▶ [TASK ITEM]: Your answer must consist of exactly the lines below, starting with the line with "collection of multi-value" and going on through the line with "of property values.", and nothing else.

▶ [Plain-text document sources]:
-*-
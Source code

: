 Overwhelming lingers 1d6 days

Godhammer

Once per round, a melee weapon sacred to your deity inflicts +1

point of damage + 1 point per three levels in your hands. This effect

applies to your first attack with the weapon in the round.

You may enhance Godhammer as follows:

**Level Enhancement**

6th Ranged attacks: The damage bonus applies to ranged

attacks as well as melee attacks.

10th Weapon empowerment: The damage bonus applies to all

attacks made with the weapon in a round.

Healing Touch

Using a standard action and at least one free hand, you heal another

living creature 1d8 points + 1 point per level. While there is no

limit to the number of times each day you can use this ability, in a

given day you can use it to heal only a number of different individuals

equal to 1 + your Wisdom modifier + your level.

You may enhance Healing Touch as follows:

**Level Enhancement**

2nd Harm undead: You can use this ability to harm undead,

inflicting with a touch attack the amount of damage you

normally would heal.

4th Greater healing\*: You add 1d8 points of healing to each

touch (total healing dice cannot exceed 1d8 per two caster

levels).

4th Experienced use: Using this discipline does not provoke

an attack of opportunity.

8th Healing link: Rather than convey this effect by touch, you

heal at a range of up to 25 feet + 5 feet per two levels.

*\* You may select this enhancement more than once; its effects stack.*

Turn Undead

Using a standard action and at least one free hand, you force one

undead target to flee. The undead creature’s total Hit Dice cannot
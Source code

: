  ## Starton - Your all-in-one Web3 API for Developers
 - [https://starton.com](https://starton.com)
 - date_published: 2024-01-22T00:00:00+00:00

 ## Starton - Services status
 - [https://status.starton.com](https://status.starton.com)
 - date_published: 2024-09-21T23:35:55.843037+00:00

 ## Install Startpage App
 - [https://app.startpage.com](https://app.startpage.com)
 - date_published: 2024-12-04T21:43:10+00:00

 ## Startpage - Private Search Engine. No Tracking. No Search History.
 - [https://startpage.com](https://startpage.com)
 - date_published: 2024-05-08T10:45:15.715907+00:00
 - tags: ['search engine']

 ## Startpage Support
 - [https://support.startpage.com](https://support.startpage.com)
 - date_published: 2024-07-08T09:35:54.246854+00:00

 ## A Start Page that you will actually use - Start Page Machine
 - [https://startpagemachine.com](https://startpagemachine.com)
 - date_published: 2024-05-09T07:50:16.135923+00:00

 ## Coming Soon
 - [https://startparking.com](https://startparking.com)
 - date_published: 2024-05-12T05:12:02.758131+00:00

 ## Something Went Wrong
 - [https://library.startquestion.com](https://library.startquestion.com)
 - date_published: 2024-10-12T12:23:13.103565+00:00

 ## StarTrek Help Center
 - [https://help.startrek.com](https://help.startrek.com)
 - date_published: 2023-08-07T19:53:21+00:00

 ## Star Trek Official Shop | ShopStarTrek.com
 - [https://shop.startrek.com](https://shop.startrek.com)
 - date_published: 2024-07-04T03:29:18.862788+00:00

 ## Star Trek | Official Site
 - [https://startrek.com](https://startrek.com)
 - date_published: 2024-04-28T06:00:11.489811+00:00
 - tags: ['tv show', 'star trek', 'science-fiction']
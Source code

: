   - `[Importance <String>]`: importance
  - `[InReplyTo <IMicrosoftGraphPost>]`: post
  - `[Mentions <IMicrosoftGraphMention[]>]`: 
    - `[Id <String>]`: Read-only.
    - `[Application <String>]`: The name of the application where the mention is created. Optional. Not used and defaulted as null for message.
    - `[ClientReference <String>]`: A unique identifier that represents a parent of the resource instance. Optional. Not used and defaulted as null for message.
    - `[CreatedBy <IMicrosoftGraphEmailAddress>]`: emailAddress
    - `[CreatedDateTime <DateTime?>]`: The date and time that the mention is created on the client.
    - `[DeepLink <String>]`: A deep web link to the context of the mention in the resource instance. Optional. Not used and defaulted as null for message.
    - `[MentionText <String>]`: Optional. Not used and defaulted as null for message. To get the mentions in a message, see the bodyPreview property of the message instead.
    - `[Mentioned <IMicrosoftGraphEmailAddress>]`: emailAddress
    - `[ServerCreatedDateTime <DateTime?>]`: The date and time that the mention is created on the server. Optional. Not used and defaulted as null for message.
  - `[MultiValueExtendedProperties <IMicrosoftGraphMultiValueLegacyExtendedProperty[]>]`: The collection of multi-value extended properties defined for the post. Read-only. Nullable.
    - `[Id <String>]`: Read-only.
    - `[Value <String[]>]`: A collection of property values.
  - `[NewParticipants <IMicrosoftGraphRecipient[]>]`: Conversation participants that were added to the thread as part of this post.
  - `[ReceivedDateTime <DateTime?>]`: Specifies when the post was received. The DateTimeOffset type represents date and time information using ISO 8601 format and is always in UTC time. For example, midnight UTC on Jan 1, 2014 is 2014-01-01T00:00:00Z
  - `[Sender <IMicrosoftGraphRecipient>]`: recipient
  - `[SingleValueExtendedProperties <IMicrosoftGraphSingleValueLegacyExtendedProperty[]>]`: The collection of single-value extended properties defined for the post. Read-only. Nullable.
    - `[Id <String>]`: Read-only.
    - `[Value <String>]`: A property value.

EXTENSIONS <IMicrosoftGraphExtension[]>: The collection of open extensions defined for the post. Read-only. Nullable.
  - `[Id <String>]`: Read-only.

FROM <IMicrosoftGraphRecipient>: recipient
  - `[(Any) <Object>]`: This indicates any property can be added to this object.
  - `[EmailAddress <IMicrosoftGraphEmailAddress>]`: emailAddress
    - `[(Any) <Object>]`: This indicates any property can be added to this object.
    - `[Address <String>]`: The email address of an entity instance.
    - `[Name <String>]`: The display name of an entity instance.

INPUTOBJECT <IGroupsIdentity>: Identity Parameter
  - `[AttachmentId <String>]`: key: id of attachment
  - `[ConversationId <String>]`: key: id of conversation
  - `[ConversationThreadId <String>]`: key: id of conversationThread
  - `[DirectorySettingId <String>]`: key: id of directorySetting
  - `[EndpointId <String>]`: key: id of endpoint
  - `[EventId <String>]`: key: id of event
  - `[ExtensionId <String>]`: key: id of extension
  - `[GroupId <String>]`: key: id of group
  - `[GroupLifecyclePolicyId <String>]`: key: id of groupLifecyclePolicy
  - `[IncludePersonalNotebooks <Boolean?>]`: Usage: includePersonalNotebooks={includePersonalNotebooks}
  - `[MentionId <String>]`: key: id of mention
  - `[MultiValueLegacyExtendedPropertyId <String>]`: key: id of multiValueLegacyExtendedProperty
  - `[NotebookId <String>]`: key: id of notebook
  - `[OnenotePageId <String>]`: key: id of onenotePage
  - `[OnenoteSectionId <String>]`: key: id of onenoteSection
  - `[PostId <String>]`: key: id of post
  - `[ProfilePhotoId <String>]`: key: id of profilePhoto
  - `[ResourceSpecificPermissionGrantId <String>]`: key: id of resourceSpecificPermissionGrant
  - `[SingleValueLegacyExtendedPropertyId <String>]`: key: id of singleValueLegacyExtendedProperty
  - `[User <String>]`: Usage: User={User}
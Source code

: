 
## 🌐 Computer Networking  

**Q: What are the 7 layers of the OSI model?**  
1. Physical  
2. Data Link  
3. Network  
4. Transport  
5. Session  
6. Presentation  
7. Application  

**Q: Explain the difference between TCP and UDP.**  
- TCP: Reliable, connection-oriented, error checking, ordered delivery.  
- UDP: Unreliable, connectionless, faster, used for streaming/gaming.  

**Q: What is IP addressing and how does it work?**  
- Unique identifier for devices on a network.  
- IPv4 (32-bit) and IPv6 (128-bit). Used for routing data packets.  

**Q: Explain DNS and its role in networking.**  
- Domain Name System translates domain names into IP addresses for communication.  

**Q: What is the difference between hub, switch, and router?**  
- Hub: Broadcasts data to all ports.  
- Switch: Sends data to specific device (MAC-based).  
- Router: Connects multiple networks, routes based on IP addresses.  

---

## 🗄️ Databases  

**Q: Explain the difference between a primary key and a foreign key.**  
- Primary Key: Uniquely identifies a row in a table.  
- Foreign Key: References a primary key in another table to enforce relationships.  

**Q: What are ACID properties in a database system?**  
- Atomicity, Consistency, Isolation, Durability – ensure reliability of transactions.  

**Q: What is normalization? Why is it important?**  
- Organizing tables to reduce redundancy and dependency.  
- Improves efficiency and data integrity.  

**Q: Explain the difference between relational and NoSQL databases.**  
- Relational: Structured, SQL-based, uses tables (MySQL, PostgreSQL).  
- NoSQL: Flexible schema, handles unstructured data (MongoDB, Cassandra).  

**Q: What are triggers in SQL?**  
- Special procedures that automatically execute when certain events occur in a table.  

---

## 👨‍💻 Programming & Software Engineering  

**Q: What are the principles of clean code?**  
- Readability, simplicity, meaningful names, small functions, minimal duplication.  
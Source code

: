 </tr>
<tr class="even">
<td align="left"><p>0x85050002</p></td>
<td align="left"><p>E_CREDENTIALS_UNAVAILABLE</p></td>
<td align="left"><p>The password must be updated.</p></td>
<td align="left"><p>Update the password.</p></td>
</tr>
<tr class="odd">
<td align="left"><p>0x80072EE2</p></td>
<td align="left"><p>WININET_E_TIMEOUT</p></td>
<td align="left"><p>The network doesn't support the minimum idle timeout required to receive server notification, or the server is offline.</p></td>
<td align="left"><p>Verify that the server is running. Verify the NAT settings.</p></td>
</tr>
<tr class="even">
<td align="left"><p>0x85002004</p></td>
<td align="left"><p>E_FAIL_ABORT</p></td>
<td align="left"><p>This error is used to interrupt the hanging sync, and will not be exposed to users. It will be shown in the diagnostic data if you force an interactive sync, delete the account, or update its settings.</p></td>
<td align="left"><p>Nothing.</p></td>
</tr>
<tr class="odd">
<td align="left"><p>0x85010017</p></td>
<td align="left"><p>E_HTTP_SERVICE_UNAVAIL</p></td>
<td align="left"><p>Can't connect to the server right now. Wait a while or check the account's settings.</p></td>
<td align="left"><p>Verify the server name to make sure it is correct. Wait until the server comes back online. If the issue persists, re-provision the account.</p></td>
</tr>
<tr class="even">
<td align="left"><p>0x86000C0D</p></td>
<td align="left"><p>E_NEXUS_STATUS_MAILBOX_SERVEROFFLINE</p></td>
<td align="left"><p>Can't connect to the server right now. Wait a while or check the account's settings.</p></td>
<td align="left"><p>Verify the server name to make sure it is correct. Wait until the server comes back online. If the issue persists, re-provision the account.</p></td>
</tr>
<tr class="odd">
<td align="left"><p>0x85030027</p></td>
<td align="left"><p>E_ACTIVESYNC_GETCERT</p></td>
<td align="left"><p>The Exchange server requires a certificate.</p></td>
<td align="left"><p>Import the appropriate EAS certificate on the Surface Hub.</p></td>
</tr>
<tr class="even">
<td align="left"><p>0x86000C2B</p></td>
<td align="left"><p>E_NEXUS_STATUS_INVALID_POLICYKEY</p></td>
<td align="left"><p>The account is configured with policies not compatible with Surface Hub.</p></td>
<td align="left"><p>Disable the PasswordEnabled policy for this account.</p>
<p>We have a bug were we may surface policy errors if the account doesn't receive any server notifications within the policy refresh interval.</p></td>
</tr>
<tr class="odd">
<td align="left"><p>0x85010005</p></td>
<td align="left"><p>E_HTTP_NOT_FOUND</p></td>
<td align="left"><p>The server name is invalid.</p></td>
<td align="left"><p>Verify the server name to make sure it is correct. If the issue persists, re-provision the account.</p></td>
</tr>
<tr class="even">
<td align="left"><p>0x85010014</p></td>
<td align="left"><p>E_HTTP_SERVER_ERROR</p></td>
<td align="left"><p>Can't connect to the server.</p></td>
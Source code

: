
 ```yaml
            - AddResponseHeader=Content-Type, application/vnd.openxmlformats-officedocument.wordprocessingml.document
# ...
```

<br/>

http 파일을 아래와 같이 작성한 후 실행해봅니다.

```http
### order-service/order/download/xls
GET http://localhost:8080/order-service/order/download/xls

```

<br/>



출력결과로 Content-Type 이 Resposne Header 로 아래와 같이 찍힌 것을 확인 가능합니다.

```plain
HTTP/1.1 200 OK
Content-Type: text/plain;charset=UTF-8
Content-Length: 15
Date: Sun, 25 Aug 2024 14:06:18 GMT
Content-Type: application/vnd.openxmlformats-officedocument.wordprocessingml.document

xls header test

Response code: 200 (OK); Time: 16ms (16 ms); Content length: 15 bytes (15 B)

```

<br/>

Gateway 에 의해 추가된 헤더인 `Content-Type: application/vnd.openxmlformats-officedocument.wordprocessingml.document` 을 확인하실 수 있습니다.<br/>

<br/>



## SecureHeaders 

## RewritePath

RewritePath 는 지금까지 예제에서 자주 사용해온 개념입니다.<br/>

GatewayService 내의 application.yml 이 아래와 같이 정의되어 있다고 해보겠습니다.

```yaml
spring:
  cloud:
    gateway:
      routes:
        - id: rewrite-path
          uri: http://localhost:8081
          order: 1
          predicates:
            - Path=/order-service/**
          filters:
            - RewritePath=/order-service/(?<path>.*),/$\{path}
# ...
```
-*-
▶ [ANSWER FOR THE TASK]:
  - `[MultiValueExtendedProperties <IMicrosoftGraphMultiValueLegacyExtendedProperty[]>]`: The collection of multi-value extended properties defined for the post. Read-only. Nullable.
    - `[Id <String>]`: Read-only.
    - `[Value <String[]>]`: A collection of property values.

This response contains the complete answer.